Thousands of thousands of employees... are being hired in a really short space of time, and there just aren't enough skilled graduates in India to fill these jobs
R. Sankar,
Mercer Human Resource Consulting

This has led to a rush for talent. ICICI Bank, one of India's biggest private lenders, is planning to hire 40,000 people over the next few years.

Reliance, India's biggest conglomerate, has announced its gargantuan retail plans - it will be setting up a chain of supermarkets Wal-Mart-style across India - and is poaching the best and the brightest employees from other firms.

But the frenetic pace of expansion in Indian businesses is leading to a very real problem: there are not enough bright Indian school-leavers to fill the vacant spots in India's corporate payrolls.

'Not enough graduates'

According to Mercer Human Resource Consulting's country head in India, R Sankar, India is facing an imminent talent shortage.

"Just look at the technology sector," he says. "Look at the numbers they're trying to achieve. Thousands of thousands of employees - Tata Consultancy Services has over 70,000 employees - are being hired in a really short space of time.

"And there just aren't enough skilled graduates in India to fill these jobs."

L&T Chief Financial Officer YM Deosthalee
Keeping India's workers interested is key, Mr Deosthalee says.

India's software trade body, Nasscom, says that there could be a shortfall of half a million professionals in the IT sector by 2010.

And it is not just the technology sector that is experiencing a talent crunch. Keeping good staff is a challenge for many other Indian companies too.

The country's top construction and engineering firm, Larsen & Toubro, has seen a 10% drop in employees, losing workers to the fast growing technology and retail sectors.

Those industries are tempting workers with salaries that are a third higher than they were used to. But L&T's Chief Financial Officer, YM Deosthalee, said his firm had found a solution.

"We provide our employees with challenging, dynamic work - work that will keep them interested in what they do," he said.

"It's one of the ways for us to retain competent staff - but it is a challenging environment. Besides the financial ones, 0pportunities to be trained and to travel, though, and work on big projects is what we offer in terms of incentives."

'Curious'

And it is these opportunities that are drawing foreign workers to India's shores. They are being recruited to help offset the challenges of India's talent crunch.

Denis Mercier, TCS
India's booming economy is attracting a lot of foreign interest

Denis Mercier came to Mumbai a year ago to work for the country's biggest software firm, Tata Consultancy Services. He is one of thousands of TCS's foreign employees, many of whom are from Eastern Europe, Brazil, Germany and the UK.

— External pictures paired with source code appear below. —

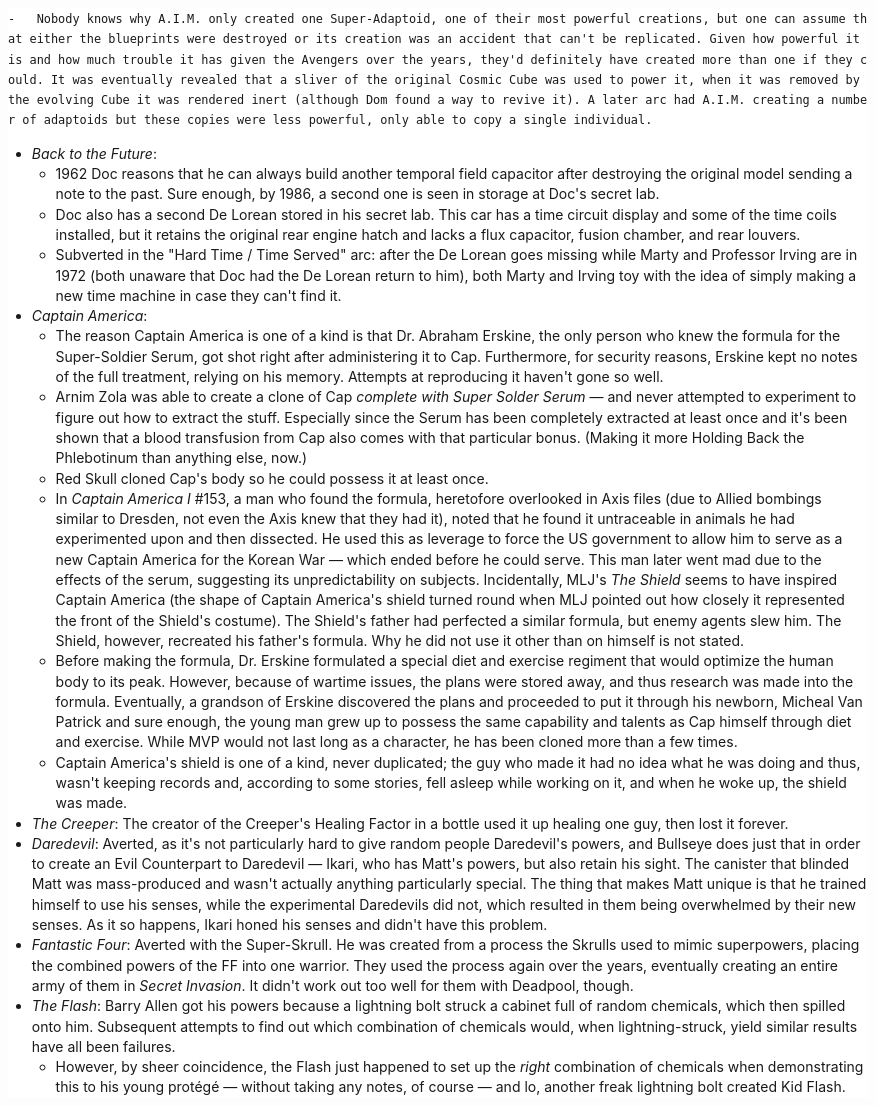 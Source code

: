     -   Nobody knows why A.I.M. only created one Super-Adaptoid, one of their most powerful creations, but one can assume that either the blueprints were destroyed or its creation was an accident that can't be replicated. Given how powerful it is and how much trouble it has given the Avengers over the years, they'd definitely have created more than one if they could. It was eventually revealed that a sliver of the original Cosmic Cube was used to power it, when it was removed by the evolving Cube it was rendered inert (although Dom found a way to revive it). A later arc had A.I.M. creating a number of adaptoids but these copies were less powerful, only able to copy a single individual.
-   _Back to the Future_:
    -   1962 Doc reasons that he can always build another temporal field capacitor after destroying the original model sending a note to the past. Sure enough, by 1986, a second one is seen in storage at Doc's secret lab.
    -   Doc also has a second De Lorean stored in his secret lab. This car has a time circuit display and some of the time coils installed, but it retains the original rear engine hatch and lacks a flux capacitor, fusion chamber, and rear louvers.
    -   Subverted in the "Hard Time / Time Served" arc: after the De Lorean goes missing while Marty and Professor Irving are in 1972 (both unaware that Doc had the De Lorean return to him), both Marty and Irving toy with the idea of simply making a new time machine in case they can't find it.
-   _Captain America_:
    -   The reason Captain America is one of a kind is that Dr. Abraham Erskine, the only person who knew the formula for the Super-Soldier Serum, got shot right after administering it to Cap. Furthermore, for security reasons, Erskine kept no notes of the full treatment, relying on his memory. Attempts at reproducing it haven't gone so well.
    -   Arnim Zola was able to create a clone of Cap _complete with Super Solder Serum_ — and never attempted to experiment to figure out how to extract the stuff. Especially since the Serum has been completely extracted at least once and it's been shown that a blood transfusion from Cap also comes with that particular bonus. (Making it more Holding Back the Phlebotinum than anything else, now.)
    -   Red Skull cloned Cap's body so he could possess it at least once.
    -   In _Captain America I_ #153, a man who found the formula, heretofore overlooked in Axis files (due to Allied bombings similar to Dresden, not even the Axis knew that they had it), noted that he found it untraceable in animals he had experimented upon and then dissected. He used this as leverage to force the US government to allow him to serve as a new Captain America for the Korean War — which ended before he could serve. This man later went mad due to the effects of the serum, suggesting its unpredictability on subjects. Incidentally, MLJ's _The Shield_ seems to have inspired Captain America (the shape of Captain America's shield turned round when MLJ pointed out how closely it represented the front of the Shield's costume). The Shield's father had perfected a similar formula, but enemy agents slew him. The Shield, however, recreated his father's formula. Why he did not use it other than on himself is not stated.
    -   Before making the formula, Dr. Erskine formulated a special diet and exercise regiment that would optimize the human body to its peak. However, because of wartime issues, the plans were stored away, and thus research was made into the formula. Eventually, a grandson of Erskine discovered the plans and proceeded to put it through his newborn, Micheal Van Patrick and sure enough, the young man grew up to possess the same capability and talents as Cap himself through diet and exercise. While MVP would not last long as a character, he has been cloned more than a few times.
    -   Captain America's shield is one of a kind, never duplicated; the guy who made it had no idea what he was doing and thus, wasn't keeping records and, according to some stories, fell asleep while working on it, and when he woke up, the shield was made.
-   _The Creeper_: The creator of the Creeper's Healing Factor in a bottle used it up healing one guy, then lost it forever.
-   _Daredevil_: Averted, as it's not particularly hard to give random people Daredevil's powers, and Bullseye does just that in order to create an Evil Counterpart to Daredevil — Ikari, who has Matt's powers, but also retain his sight. The canister that blinded Matt was mass-produced and wasn't actually anything particularly special. The thing that makes Matt unique is that he trained himself to use his senses, while the experimental Daredevils did not, which resulted in them being overwhelmed by their new senses. As it so happens, Ikari honed his senses and didn't have this problem.
-   _Fantastic Four_: Averted with the Super-Skrull. He was created from a process the Skrulls used to mimic superpowers, placing the combined powers of the FF into one warrior. They used the process again over the years, eventually creating an entire army of them in _Secret Invasion_. It didn't work out too well for them with Deadpool, though.
-   _The Flash_: Barry Allen got his powers because a lightning bolt struck a cabinet full of random chemicals, which then spilled onto him. Subsequent attempts to find out which combination of chemicals would, when lightning-struck, yield similar results have all been failures.
    -   However, by sheer coincidence, the Flash just happened to set up the _right_ combination of chemicals when demonstrating this to his young protégé — without taking any notes, of course — and lo, another freak lightning bolt created Kid Flash.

"Every day when I would read the front page of my newspaper in France, I would read about the Indian economy," 24-year-old Denis said, as he lunched with a mixed crowd of foreign and Indian TCS workers in their canteen.

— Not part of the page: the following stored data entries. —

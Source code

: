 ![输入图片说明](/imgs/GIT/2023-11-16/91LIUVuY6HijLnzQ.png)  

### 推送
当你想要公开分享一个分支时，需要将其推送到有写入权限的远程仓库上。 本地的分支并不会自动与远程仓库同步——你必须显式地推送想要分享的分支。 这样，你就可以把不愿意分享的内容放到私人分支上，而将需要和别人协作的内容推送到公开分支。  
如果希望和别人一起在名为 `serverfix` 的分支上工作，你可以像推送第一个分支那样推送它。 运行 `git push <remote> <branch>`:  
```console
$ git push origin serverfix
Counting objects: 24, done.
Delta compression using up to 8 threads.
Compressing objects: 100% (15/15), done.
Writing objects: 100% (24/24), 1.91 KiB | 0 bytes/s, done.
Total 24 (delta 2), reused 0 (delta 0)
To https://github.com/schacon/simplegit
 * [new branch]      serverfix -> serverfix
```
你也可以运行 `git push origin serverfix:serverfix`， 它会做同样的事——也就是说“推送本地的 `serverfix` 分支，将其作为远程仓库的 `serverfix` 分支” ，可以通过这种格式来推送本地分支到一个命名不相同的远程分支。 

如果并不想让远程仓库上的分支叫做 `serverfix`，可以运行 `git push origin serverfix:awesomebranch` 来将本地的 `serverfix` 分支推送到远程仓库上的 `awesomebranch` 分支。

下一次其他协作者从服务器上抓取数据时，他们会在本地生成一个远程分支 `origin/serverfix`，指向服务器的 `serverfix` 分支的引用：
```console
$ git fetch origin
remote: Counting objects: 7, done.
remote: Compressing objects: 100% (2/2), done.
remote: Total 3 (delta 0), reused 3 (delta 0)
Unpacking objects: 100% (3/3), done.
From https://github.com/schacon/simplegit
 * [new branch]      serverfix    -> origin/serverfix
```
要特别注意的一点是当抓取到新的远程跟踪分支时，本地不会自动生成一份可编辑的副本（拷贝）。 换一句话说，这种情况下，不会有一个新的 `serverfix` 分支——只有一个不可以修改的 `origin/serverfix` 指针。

"I was curious - what is happening in this culturally vibrant, fast-growing country? I wanted to find out for myself. And now, to have Indian experience on your resume looks really good too."

Importing skilled workers may be one way for the Indian economy to solve its talent crunch, but it cannot be the solution for long.

The irony is that there are millions of Indians who remain unemployed, working in the informal economy, on odd jobs in construction and building.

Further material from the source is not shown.